- [TRY IT] Start at the line with "کانال حساب های دارای تاییدتیک آبی" in the records below, stop at the line with "ربات بررسی محدودیت", and return every line in that span exactly, the two end lines included.

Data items
"""

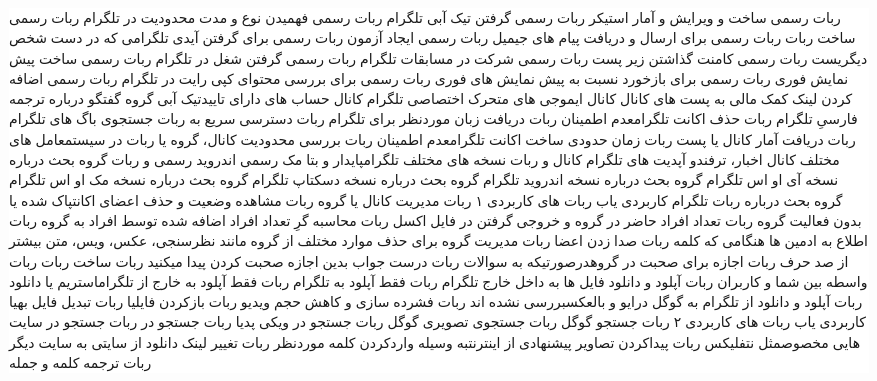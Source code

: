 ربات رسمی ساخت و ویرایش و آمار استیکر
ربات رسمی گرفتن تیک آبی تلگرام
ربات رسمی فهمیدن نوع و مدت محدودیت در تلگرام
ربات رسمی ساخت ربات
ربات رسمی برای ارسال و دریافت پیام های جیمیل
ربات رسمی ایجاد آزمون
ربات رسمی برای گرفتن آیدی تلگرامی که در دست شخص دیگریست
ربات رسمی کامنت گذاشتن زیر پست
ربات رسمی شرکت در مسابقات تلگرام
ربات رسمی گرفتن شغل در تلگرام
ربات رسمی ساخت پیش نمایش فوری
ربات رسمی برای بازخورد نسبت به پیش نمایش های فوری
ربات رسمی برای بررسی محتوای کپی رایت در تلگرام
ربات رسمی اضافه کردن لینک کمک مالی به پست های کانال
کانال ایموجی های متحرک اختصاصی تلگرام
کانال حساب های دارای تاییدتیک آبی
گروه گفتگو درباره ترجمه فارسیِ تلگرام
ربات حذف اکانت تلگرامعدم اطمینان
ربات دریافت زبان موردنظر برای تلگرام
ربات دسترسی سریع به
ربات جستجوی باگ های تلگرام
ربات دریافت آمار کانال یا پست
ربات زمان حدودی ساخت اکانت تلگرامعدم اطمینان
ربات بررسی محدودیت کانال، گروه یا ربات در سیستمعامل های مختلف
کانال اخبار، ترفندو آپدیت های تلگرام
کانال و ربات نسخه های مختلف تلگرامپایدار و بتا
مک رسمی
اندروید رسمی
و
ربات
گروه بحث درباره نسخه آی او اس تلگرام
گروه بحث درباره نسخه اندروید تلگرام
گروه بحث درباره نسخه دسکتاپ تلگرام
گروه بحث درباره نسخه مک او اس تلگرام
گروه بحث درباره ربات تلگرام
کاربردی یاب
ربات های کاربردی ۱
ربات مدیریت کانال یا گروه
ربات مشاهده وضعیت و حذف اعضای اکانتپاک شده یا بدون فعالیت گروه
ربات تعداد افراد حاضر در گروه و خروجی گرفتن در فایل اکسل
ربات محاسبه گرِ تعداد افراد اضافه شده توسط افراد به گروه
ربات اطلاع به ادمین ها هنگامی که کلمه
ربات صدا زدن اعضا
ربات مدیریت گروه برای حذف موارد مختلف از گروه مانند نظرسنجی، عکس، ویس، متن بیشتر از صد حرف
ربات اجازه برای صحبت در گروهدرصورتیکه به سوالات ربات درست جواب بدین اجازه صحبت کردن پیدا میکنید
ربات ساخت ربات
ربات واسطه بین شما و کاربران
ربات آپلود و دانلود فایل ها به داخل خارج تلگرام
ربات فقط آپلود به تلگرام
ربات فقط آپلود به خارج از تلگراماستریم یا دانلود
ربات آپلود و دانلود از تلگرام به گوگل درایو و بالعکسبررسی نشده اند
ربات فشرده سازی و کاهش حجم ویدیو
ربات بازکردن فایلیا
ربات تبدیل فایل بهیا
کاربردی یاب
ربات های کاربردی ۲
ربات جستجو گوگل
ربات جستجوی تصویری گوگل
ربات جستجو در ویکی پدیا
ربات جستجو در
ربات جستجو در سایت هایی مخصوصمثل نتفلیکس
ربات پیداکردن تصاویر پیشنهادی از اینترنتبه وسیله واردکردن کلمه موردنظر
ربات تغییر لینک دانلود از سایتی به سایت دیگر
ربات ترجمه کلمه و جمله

"""

- [EXERCISE RESULT]
کانال حساب های دارای تاییدتیک آبی
گروه گفتگو درباره ترجمه فارسیِ تلگرام
ربات حذف اکانت تلگرامعدم اطمینان
ربات دریافت زبان موردنظر برای تلگرام
ربات دسترسی سریع به
ربات جستجوی باگ های تلگرام
ربات دریافت آمار کانال یا پست
ربات زمان حدودی ساخت اکانت تلگرامعدم اطمینان
ربات بررسی محدودیت کانال، گروه یا ربات در سیستمعامل های مختلف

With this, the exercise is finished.